**WHAT YOU ARE ASKED TO DO**: All lines from the one containing "Any liquids, solids, or" through the last line below must be duplicated exactly, with nothing outside that span.

**Collection entries**:
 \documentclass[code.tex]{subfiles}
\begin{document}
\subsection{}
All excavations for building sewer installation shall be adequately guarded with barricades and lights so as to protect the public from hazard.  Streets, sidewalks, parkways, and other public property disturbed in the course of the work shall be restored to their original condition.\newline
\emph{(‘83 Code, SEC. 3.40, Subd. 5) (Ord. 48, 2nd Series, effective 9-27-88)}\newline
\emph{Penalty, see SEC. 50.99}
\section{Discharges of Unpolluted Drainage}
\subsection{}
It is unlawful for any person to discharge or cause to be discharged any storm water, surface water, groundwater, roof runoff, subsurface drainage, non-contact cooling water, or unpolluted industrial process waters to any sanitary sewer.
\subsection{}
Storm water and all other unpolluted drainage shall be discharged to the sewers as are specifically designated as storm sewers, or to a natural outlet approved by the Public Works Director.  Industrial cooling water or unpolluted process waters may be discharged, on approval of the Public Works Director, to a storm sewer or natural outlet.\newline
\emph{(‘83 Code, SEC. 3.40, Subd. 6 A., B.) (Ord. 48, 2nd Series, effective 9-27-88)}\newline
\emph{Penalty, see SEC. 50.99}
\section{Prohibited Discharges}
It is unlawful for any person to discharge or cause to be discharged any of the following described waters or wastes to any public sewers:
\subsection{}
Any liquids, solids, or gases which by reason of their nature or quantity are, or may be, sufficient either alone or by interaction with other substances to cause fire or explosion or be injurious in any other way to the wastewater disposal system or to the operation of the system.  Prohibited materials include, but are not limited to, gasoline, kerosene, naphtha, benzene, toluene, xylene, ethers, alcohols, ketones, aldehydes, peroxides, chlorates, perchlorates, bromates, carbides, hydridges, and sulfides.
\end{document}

**FINISHED TASK**:
Any liquids, solids, or gases which by reason of their nature or quantity are, or may be, sufficient either alone or by interaction with other substances to cause fire or explosion or be injurious in any other way to the wastewater disposal system or to the operation of the system.  Prohibited materials include, but are not limited to, gasoline, kerosene, naphtha, benzene, toluene, xylene, ethers, alcohols, ketones, aldehydes, peroxides, chlorates, perchlorates, bromates, carbides, hydridges, and sulfides.
\end{document}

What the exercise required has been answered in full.